(Input)

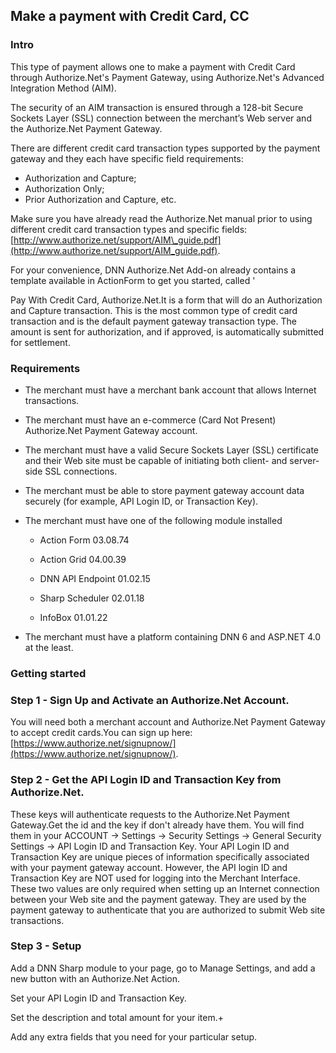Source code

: ## Make a payment with Credit Card, CC

### Intro

This type of payment allows one to make a payment with Credit Card through Authorize.Net's Payment Gateway, using Authorize.Net's Advanced Integration Method \(AIM\).

The security of an AIM transaction is ensured through a 128-bit Secure Sockets Layer \(SSL\) connection between the merchant’s Web server and the Authorize.Net Payment Gateway.

There are different credit card transaction types supported by the payment gateway and they each have specific field requirements:

* Authorization and Capture; 
* Authorization Only; 
* Prior Authorization and Capture, etc.

Make sure you have already read the Authorize.Net manual prior to using different credit card transaction types and specific fields: [http://www.authorize.net/support/AIM\_guide.pdf](http://www.authorize.net/support/AIM_guide.pdf).

For your convenience, DNN Authorize.Net Add-on already contains a template available in ActionForm to get you started, called '

Pay With Credit Card, Authorize.Net.It is a form that will do an Authorization and Capture transaction. This is the most common type of credit card transaction and is the default payment gateway transaction type. The amount is sent for authorization, and if approved, is automatically submitted for settlement.

### Requirements

* The merchant must have a merchant bank account that allows Internet transactions.

* The merchant must have an e-commerce \(Card Not Present\) Authorize.Net Payment Gateway account.

* The merchant must have a valid Secure Sockets Layer \(SSL\) certificate and their Web site must be capable of initiating both client- and server-side SSL connections.

* The merchant must be able to store payment gateway account data securely \(for example, API Login ID, or Transaction Key\).

* The merchant must have one of the following module installed

  * Action Form 03.08.74

  * Action Grid 04.00.39

  * DNN API Endpoint 01.02.15

  * Sharp Scheduler 02.01.18

  * InfoBox 01.01.22

* The merchant must have a platform containing DNN 6 and ASP.NET 4.0 at the least.

### Getting started

### Step 1 - Sign Up and Activate an Authorize.Net Account.

You will need both a merchant account and Authorize.Net Payment Gateway to accept credit cards.You can sign up here: [https://www.authorize.net/signupnow/](https://www.authorize.net/signupnow/).

### Step 2 - Get the API Login ID and Transaction Key from Authorize.Net.

These keys will authenticate requests to the Authorize.Net Payment Gateway.Get the id and the key if don't already have them. You will find them in your ACCOUNT -&gt; Settings -&gt; Security Settings -&gt; General Security Settings -&gt; API Login ID and Transaction Key. Your API Login ID and Transaction Key are unique pieces of information specifically associated with your payment gateway account. However, the API login ID and Transaction Key are NOT used for logging into the Merchant Interface. These two values are only required when setting up an Internet connection between your Web site and the payment gateway. They are used by the payment gateway to authenticate that you are authorized to submit Web site transactions.

### **Step 3 - Setup**

Add a DNN Sharp module to your page, go to Manage Settings, and add a new button with an Authorize.Net Action.

Set your API Login ID and Transaction Key.

Set the description and total amount for your item.+

Add any extra fields that you need for your particular setup.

(End Input)

What needs to be done | Copy nothing but the lines from the top of the material through the line holding "There are different", exactly as written; omit pictures.

Exercise response |
Source code

: ## Make a payment with Credit Card, CC

### Intro

This type of payment allows one to make a payment with Credit Card through Authorize.Net's Payment Gateway, using Authorize.Net's Advanced Integration Method \(AIM\).

The security of an AIM transaction is ensured through a 128-bit Secure Sockets Layer \(SSL\) connection between the merchant’s Web server and the Authorize.Net Payment Gateway.

There are different credit card transaction types supported by the payment gateway and they each have specific field requirements:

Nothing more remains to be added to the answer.